Oscar Piastri led a McLaren 1-2 in the final practice session before Formula 1 qualifying at the Mexican Grand Prix, usurping early pacesetter Ferrari.
Much of the first half of FP3 was led by the Ferraris - which had tentatively looked strongest on Friday, the team seemingly carrying on from its dominant 1-2 at Austin.
But it was the McLarens that performed best during the late-session qualifying simulations.
Piastri was marginally the faster of the McLaren drivers, topping FP3 with an 1m16.492s, already just shy of seven tenths of a second faster than Carlos Sainz’s pole time last year.
Lando Norris was 0.059s slower than his team-mate, but had a considerably better hour than title rival Max Verstappen.

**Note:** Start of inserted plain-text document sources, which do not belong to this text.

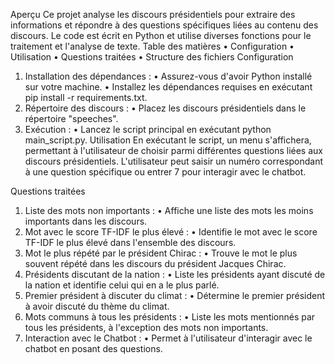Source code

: Aperçu
Ce projet analyse les discours présidentiels pour extraire des informations et répondre à des questions spécifiques liées au contenu des discours. Le code est écrit en Python et utilise diverses fonctions pour le traitement et l'analyse de texte.
Table des matières
•	Configuration
•	Utilisation
•	Questions traitées
•	Structure des fichiers
Configuration
1.	Installation des dépendances :
•	Assurez-vous d'avoir Python installé sur votre machine.
•	Installez les dépendances requises en exécutant pip install -r requirements.txt.
2.	Répertoire des discours :
•	Placez les discours présidentiels dans le répertoire "speeches".
3.	Exécution :
•	Lancez le script principal en exécutant python main_script.py.
Utilisation
En exécutant le script, un menu s'affichera, permettant à l'utilisateur de choisir parmi différentes questions liées aux discours présidentiels. L'utilisateur peut saisir un numéro correspondant à une question spécifique ou entrer 7 pour interagir avec le chatbot.

Questions traitées
1.	Liste des mots non importants :
•	Affiche une liste des mots les moins importants dans les discours.
2.	Mot avec le score TF-IDF le plus élevé :
•	Identifie le mot avec le score TF-IDF le plus élevé dans l'ensemble des discours.
3.	Mot le plus répété par le président Chirac :
•	Trouve le mot le plus souvent répété dans les discours du président Jacques Chirac.
4.	Présidents discutant de la nation :
•	Liste les présidents ayant discuté de la nation et identifie celui qui en a le plus parlé.
5.	Premier président à discuter du climat :
•	Détermine le premier président à avoir discuté du thème du climat.
6.	Mots communs à tous les présidents :
•	Liste les mots mentionnés par tous les présidents, à l'exception des mots non importants.
7.	Interaction avec le Chatbot :
•	Permet à l'utilisateur d'interagir avec le chatbot en posant des questions.
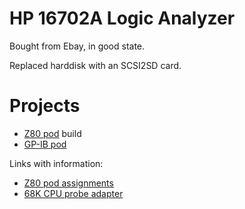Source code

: # HP 16702A Logic Analyzer

Bought from Ebay, in good state.

Replaced harddisk with an SCSI2SD card.

# Projects

- [Z80 pod](hp-16702a-z80-pod-project/index.md) build
- [GP-IB pod](hpib-probe/index.md)

Links with information:

- [Z80 pod assignments](https://www.eevblog.com/forum/testgear/older-logic-analyzer-question/25/)
- [68K CPU probe adapter](https://github.com/GeorgeRudolf/ersatz10311)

Verstappen avoided a repeat of the engine issues that plagued his Friday, swapping to a different engine within his pool and avoiding a penalty, but he struggled for grip throughout the session.
“Ah this doesn’t work, there’s no grip, front and rear,” Verstappen told his race engineer Gianpiero Lambiase.
He ultimately ended up fourth fastest, half a second off Piastri and just 0.057s ahead of Lewis Hamilton’s Mercedes.
Verstappen’s home hero team-mate Sergio Perez struggled even more, finishing the session only 14th fastest, 1.3s off the pace after making mistakes on both of his late-session flying laps.
“Yep, there’s no potential on the front to attack the braking,” Perez lamented at the end of the session.
Ferrari didn’t look quite as strong on its final soft tyre runs as its earlier runs, finding far less time than McLaren did from one run to the next.
Carlos Sainz was third, 0.340s slower than Piastri, while team-mate Charles Leclerc was sixth, a further four tenths adrift.